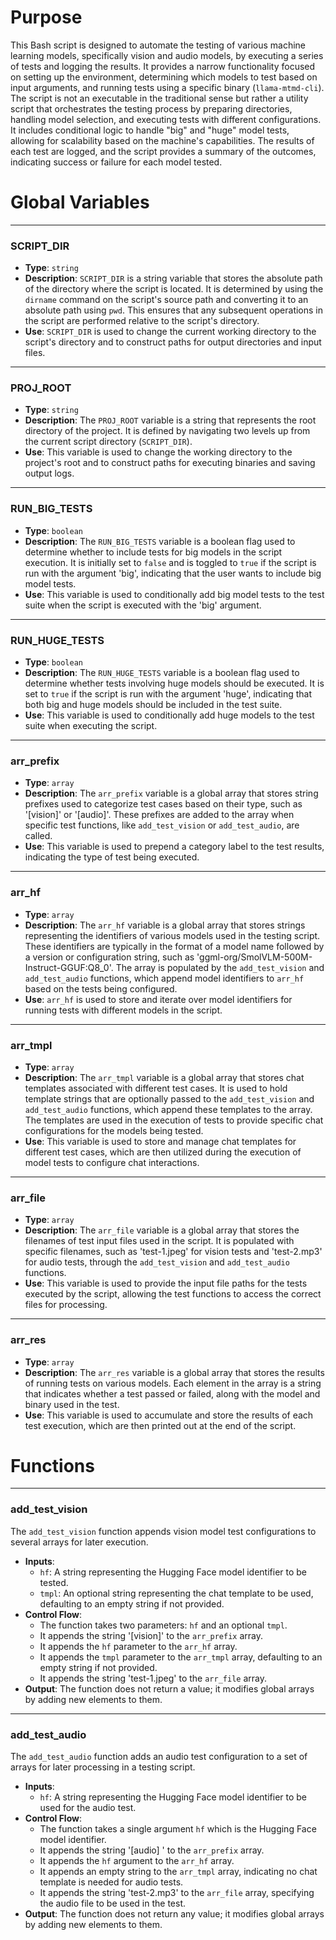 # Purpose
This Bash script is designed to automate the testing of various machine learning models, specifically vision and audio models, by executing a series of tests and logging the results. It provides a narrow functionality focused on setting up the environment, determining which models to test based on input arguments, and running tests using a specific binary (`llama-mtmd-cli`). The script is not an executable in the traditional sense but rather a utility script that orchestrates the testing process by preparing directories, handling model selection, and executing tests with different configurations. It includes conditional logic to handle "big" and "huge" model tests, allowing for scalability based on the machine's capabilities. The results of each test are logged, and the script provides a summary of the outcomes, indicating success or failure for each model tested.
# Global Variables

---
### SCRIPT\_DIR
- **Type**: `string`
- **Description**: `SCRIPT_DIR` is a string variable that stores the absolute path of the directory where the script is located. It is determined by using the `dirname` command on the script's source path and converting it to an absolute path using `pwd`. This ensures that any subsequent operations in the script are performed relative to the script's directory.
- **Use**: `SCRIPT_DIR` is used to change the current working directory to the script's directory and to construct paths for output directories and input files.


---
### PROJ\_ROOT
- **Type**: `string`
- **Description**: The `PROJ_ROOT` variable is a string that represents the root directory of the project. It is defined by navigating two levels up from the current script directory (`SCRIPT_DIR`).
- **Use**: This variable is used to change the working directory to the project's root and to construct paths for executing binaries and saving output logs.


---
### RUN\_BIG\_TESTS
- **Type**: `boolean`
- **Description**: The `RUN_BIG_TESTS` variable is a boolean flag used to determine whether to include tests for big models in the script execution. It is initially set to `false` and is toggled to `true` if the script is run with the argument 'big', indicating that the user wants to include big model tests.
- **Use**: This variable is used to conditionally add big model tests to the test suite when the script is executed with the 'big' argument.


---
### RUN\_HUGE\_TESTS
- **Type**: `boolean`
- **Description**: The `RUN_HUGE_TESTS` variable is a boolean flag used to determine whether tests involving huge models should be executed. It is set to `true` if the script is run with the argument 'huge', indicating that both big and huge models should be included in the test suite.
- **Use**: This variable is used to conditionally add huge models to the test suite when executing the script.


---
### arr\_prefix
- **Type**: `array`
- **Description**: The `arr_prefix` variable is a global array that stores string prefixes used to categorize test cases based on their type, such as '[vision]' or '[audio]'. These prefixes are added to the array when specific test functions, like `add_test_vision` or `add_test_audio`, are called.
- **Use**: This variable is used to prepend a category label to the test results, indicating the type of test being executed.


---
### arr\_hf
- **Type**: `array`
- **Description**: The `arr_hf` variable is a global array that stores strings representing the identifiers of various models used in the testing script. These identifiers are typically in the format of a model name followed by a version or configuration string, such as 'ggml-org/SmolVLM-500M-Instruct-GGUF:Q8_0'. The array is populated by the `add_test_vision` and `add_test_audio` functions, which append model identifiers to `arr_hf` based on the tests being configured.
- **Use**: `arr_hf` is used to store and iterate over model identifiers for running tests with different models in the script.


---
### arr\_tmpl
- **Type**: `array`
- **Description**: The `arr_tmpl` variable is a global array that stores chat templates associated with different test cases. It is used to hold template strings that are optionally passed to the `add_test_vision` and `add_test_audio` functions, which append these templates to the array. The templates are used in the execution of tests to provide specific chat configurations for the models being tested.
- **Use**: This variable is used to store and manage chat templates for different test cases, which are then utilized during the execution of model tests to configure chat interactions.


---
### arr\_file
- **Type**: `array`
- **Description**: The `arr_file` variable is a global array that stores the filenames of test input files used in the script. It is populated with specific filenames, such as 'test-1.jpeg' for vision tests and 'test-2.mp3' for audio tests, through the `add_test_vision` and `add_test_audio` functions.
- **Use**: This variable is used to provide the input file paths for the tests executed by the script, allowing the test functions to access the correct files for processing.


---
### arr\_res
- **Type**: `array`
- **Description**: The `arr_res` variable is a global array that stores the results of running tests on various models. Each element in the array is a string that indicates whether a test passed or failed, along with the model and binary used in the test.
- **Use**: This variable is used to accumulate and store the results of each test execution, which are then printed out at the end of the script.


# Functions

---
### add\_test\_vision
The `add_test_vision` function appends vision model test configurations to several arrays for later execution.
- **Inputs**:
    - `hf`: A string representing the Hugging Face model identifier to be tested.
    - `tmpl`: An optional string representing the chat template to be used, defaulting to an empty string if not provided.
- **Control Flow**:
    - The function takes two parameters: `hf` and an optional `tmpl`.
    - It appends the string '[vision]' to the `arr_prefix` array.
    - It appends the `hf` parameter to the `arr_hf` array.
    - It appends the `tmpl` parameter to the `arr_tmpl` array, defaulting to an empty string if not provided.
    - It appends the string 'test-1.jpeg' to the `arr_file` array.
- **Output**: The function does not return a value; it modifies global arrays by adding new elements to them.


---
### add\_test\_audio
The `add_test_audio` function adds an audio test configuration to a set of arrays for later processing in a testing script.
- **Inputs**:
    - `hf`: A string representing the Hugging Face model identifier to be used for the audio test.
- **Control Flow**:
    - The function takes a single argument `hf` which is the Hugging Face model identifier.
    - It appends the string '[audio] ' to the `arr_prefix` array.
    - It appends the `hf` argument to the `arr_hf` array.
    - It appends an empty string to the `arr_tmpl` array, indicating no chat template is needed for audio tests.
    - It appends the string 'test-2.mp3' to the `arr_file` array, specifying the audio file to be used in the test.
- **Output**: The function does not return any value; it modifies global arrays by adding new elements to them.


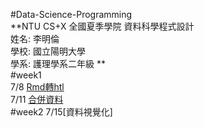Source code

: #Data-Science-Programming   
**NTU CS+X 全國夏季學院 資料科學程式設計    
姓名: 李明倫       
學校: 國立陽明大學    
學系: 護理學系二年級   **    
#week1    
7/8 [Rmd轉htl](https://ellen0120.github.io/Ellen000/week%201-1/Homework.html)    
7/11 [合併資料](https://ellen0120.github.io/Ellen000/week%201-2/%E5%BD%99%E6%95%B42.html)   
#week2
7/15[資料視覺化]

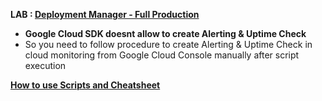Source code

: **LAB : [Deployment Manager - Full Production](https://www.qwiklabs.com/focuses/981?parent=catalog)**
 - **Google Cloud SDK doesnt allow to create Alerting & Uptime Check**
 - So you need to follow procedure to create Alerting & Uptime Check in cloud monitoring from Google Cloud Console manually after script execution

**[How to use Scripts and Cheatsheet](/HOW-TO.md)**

* * *

ASSIGNMENT => Repeat the entries above exactly and skip the images.

COMPLETED EXERCISE =>
 # Purpose
This Bash script is designed to automate the testing of various machine learning models, specifically vision and audio models, by executing a series of tests and logging the results. It provides a narrow functionality focused on setting up the environment, determining which models to test based on input arguments, and running tests using a specific binary (`llama-mtmd-cli`). The script is not an executable in the traditional sense but rather a utility script that orchestrates the testing process by preparing directories, handling model selection, and executing tests with different configurations. It includes conditional logic to handle "big" and "huge" model tests, allowing for scalability based on the machine's capabilities. The results of each test are logged, and the script provides a summary of the outcomes, indicating success or failure for each model tested.
# Global Variables

---
### SCRIPT\_DIR
- **Type**: `string`
- **Description**: `SCRIPT_DIR` is a string variable that stores the absolute path of the directory where the script is located. It is determined by using the `dirname` command on the script's source path and converting it to an absolute path using `pwd`. This ensures that any subsequent operations in the script are performed relative to the script's directory.
- **Use**: `SCRIPT_DIR` is used to change the current working directory to the script's directory and to construct paths for output directories and input files.


---
### PROJ\_ROOT
- **Type**: `string`
- **Description**: The `PROJ_ROOT` variable is a string that represents the root directory of the project. It is defined by navigating two levels up from the current script directory (`SCRIPT_DIR`).
- **Use**: This variable is used to change the working directory to the project's root and to construct paths for executing binaries and saving output logs.


---
### RUN\_BIG\_TESTS
- **Type**: `boolean`
- **Description**: The `RUN_BIG_TESTS` variable is a boolean flag used to determine whether to include tests for big models in the script execution. It is initially set to `false` and is toggled to `true` if the script is run with the argument 'big', indicating that the user wants to include big model tests.
- **Use**: This variable is used to conditionally add big model tests to the test suite when the script is executed with the 'big' argument.


---
### RUN\_HUGE\_TESTS
- **Type**: `boolean`
- **Description**: The `RUN_HUGE_TESTS` variable is a boolean flag used to determine whether tests involving huge models should be executed. It is set to `true` if the script is run with the argument 'huge', indicating that both big and huge models should be included in the test suite.
- **Use**: This variable is used to conditionally add huge models to the test suite when executing the script.


---
### arr\_prefix
- **Type**: `array`
- **Description**: The `arr_prefix` variable is a global array that stores string prefixes used to categorize test cases based on their type, such as '[vision]' or '[audio]'. These prefixes are added to the array when specific test functions, like `add_test_vision` or `add_test_audio`, are called.
- **Use**: This variable is used to prepend a category label to the test results, indicating the type of test being executed.


---
### arr\_hf
- **Type**: `array`
- **Description**: The `arr_hf` variable is a global array that stores strings representing the identifiers of various models used in the testing script. These identifiers are typically in the format of a model name followed by a version or configuration string, such as 'ggml-org/SmolVLM-500M-Instruct-GGUF:Q8_0'. The array is populated by the `add_test_vision` and `add_test_audio` functions, which append model identifiers to `arr_hf` based on the tests being configured.
- **Use**: `arr_hf` is used to store and iterate over model identifiers for running tests with different models in the script.


---
### arr\_tmpl
- **Type**: `array`
- **Description**: The `arr_tmpl` variable is a global array that stores chat templates associated with different test cases. It is used to hold template strings that are optionally passed to the `add_test_vision` and `add_test_audio` functions, which append these templates to the array. The templates are used in the execution of tests to provide specific chat configurations for the models being tested.
- **Use**: This variable is used to store and manage chat templates for different test cases, which are then utilized during the execution of model tests to configure chat interactions.


---
### arr\_file
- **Type**: `array`
- **Description**: The `arr_file` variable is a global array that stores the filenames of test input files used in the script. It is populated with specific filenames, such as 'test-1.jpeg' for vision tests and 'test-2.mp3' for audio tests, through the `add_test_vision` and `add_test_audio` functions.
- **Use**: This variable is used to provide the input file paths for the tests executed by the script, allowing the test functions to access the correct files for processing.


---
### arr\_res
- **Type**: `array`
- **Description**: The `arr_res` variable is a global array that stores the results of running tests on various models. Each element in the array is a string that indicates whether a test passed or failed, along with the model and binary used in the test.
- **Use**: This variable is used to accumulate and store the results of each test execution, which are then printed out at the end of the script.


# Functions

---
### add\_test\_vision
The `add_test_vision` function appends vision model test configurations to several arrays for later execution.
- **Inputs**:
    - `hf`: A string representing the Hugging Face model identifier to be tested.
    - `tmpl`: An optional string representing the chat template to be used, defaulting to an empty string if not provided.
- **Control Flow**:
    - The function takes two parameters: `hf` and an optional `tmpl`.
    - It appends the string '[vision]' to the `arr_prefix` array.
    - It appends the `hf` parameter to the `arr_hf` array.
    - It appends the `tmpl` parameter to the `arr_tmpl` array, defaulting to an empty string if not provided.
    - It appends the string 'test-1.jpeg' to the `arr_file` array.
- **Output**: The function does not return a value; it modifies global arrays by adding new elements to them.


---
### add\_test\_audio
The `add_test_audio` function adds an audio test configuration to a set of arrays for later processing in a testing script.
- **Inputs**:
    - `hf`: A string representing the Hugging Face model identifier to be used for the audio test.
- **Control Flow**:
    - The function takes a single argument `hf` which is the Hugging Face model identifier.
    - It appends the string '[audio] ' to the `arr_prefix` array.
    - It appends the `hf` argument to the `arr_hf` array.
    - It appends an empty string to the `arr_tmpl` array, indicating no chat template is needed for audio tests.
    - It appends the string 'test-2.mp3' to the `arr_file` array, specifying the audio file to be used in the test.
- **Output**: The function does not return any value; it modifies global arrays by adding new elements to them.


Source code

: #Data-Science-Programming   
**NTU CS+X 全國夏季學院 資料科學程式設計    
姓名: 李明倫       
學校: 國立陽明大學    
學系: 護理學系二年級   **    
#week1    
7/8 [Rmd轉htl](https://ellen0120.github.io/Ellen000/week%201-1/Homework.html)    
7/11 [合併資料](https://ellen0120.github.io/Ellen000/week%201-2/%E5%BD%99%E6%95%B42.html)   
#week2
7/15[資料視覺化]

Source code

: **LAB : [Deployment Manager - Full Production](https://www.qwiklabs.com/focuses/981?parent=catalog)**
 - **Google Cloud SDK doesnt allow to create Alerting & Uptime Check**
 - So you need to follow procedure to create Alerting & Uptime Check in cloud monitoring from Google Cloud Console manually after script execution

**[How to use Scripts and Cheatsheet](/HOW-TO.md)**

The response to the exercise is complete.